# WHAT YOU ARE ASKED TO DO:
The first line of the entries through the line bearing "w As Integer": copy these lines exactly and return nothing else.

○ ○ ○ ○ ○

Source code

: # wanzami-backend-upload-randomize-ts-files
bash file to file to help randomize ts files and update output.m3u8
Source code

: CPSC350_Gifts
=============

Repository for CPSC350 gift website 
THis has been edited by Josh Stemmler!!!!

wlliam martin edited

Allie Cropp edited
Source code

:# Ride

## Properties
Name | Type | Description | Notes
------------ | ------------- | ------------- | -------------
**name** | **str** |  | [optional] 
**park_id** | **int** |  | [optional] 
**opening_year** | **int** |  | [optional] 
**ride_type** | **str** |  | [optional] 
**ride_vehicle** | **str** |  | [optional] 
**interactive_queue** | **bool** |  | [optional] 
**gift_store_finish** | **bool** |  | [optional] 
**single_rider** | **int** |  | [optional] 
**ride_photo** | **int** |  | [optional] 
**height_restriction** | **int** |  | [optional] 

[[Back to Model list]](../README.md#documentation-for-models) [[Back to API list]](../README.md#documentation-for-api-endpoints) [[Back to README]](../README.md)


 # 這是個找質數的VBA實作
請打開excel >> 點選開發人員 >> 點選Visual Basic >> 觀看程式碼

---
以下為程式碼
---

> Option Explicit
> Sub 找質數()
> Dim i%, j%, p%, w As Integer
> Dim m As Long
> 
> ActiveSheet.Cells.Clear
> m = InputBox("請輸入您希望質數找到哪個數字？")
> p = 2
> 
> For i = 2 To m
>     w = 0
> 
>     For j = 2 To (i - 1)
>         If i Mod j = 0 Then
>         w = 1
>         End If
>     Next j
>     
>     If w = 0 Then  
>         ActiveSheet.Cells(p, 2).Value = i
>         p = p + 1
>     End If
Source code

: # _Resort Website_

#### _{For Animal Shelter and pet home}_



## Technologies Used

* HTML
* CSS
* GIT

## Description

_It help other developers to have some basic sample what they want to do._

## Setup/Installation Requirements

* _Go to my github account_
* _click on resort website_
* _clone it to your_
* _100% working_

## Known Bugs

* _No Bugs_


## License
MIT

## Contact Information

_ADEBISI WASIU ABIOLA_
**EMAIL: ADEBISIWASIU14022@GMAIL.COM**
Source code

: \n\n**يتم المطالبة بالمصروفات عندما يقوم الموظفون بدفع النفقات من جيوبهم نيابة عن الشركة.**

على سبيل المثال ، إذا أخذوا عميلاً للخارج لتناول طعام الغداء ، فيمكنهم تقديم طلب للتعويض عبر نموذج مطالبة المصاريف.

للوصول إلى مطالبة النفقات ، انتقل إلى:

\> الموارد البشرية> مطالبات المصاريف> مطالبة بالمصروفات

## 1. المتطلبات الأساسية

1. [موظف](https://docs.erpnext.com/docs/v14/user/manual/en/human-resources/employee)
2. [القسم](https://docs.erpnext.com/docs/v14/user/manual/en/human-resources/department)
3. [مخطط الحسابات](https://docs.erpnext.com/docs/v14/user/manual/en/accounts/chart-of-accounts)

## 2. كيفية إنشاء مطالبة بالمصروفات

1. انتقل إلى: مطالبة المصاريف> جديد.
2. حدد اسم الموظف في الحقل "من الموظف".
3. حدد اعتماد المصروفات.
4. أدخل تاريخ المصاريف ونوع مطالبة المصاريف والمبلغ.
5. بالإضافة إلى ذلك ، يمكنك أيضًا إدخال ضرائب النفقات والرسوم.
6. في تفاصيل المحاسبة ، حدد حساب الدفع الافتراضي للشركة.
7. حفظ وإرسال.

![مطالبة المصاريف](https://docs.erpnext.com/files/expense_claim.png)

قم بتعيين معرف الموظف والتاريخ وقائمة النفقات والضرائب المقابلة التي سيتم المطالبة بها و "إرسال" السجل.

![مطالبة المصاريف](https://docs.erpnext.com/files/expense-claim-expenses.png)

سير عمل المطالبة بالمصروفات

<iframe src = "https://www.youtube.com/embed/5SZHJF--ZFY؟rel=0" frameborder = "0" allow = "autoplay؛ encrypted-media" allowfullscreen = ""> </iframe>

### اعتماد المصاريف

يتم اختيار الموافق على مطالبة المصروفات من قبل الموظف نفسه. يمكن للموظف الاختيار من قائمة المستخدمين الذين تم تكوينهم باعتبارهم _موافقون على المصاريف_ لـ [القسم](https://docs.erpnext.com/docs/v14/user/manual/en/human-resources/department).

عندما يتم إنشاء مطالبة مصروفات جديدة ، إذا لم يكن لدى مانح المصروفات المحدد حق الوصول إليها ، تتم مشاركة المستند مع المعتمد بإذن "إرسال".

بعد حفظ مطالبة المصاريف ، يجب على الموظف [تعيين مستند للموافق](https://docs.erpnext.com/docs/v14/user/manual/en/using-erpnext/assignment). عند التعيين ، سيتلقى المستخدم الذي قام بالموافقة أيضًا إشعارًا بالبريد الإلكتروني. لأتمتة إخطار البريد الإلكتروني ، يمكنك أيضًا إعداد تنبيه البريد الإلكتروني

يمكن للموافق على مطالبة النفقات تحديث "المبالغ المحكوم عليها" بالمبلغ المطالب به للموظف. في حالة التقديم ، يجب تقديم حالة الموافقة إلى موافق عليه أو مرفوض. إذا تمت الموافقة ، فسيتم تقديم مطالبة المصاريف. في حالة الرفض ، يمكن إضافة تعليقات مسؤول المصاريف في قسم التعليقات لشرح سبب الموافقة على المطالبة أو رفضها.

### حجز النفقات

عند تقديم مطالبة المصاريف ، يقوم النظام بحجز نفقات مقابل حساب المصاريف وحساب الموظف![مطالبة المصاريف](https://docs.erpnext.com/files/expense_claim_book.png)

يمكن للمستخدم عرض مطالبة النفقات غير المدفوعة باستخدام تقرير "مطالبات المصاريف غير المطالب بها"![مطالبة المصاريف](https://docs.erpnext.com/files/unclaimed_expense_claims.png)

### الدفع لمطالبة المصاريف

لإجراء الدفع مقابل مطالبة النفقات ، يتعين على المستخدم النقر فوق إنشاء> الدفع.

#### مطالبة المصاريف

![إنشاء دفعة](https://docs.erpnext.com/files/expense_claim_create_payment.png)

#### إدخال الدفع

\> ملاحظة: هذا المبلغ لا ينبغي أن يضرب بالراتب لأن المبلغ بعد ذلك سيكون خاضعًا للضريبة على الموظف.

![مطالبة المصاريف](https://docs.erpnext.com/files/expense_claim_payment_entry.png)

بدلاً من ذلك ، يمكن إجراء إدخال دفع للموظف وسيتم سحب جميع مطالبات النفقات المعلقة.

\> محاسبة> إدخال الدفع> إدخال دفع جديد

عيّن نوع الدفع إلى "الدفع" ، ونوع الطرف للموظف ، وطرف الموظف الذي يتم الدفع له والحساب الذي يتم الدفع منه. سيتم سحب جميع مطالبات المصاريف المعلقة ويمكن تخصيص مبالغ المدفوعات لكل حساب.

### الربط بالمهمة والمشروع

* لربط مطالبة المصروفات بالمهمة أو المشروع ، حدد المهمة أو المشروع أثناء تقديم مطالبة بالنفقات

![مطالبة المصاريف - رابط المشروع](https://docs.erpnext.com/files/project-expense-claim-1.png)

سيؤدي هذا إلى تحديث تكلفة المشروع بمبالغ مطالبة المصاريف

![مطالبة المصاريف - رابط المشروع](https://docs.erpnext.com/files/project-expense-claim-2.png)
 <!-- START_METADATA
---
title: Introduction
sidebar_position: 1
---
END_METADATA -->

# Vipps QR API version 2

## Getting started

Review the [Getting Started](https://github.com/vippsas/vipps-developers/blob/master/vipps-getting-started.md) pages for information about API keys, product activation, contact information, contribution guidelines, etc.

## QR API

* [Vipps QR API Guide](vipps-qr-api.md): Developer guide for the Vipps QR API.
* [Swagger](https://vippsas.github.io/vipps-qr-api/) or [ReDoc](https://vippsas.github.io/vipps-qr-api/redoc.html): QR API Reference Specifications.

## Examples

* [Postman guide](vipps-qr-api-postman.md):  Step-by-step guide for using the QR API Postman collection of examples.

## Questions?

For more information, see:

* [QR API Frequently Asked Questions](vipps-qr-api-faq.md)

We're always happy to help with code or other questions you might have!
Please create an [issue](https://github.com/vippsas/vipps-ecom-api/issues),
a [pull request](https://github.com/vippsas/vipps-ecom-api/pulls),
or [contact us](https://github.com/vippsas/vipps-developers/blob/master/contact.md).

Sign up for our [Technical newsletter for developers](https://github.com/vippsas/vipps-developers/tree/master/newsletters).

○ ○ ○ ○ ○

# COMPLETED TASK:
Source code

: # wanzami-backend-upload-randomize-ts-files
bash file to file to help randomize ts files and update output.m3u8
Source code

: CPSC350_Gifts
=============

Repository for CPSC350 gift website 
THis has been edited by Josh Stemmler!!!!

wlliam martin edited

Allie Cropp edited
Source code

:# Ride

## Properties
Name | Type | Description | Notes
------------ | ------------- | ------------- | -------------
**name** | **str** |  | [optional] 
**park_id** | **int** |  | [optional] 
**opening_year** | **int** |  | [optional] 
**ride_type** | **str** |  | [optional] 
**ride_vehicle** | **str** |  | [optional] 
**interactive_queue** | **bool** |  | [optional] 
**gift_store_finish** | **bool** |  | [optional] 
**single_rider** | **int** |  | [optional] 
**ride_photo** | **int** |  | [optional] 
**height_restriction** | **int** |  | [optional] 

[[Back to Model list]](../README.md#documentation-for-models) [[Back to API list]](../README.md#documentation-for-api-endpoints) [[Back to README]](../README.md)


 # 這是個找質數的VBA實作
請打開excel >> 點選開發人員 >> 點選Visual Basic >> 觀看程式碼

---
以下為程式碼
---

> Option Explicit
> Sub 找質數()
> Dim i%, j%, p%, w As Integer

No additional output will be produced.